Collected data entries:
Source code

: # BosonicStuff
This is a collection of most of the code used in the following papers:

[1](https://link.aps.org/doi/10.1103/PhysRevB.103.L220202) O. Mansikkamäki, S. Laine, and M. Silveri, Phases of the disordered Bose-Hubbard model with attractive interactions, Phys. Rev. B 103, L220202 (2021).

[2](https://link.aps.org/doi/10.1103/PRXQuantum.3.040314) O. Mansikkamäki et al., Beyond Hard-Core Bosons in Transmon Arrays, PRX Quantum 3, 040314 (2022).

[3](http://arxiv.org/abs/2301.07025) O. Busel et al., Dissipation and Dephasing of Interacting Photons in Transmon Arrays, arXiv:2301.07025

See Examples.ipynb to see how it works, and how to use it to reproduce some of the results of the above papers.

Activity: Wherever "papers" appears in a line of the entries, copy that line.

Completed task:
This is a collection of most of the code used in the following papers:
See Examples.ipynb to see how it works, and how to use it to reproduce some of the results of the above papers.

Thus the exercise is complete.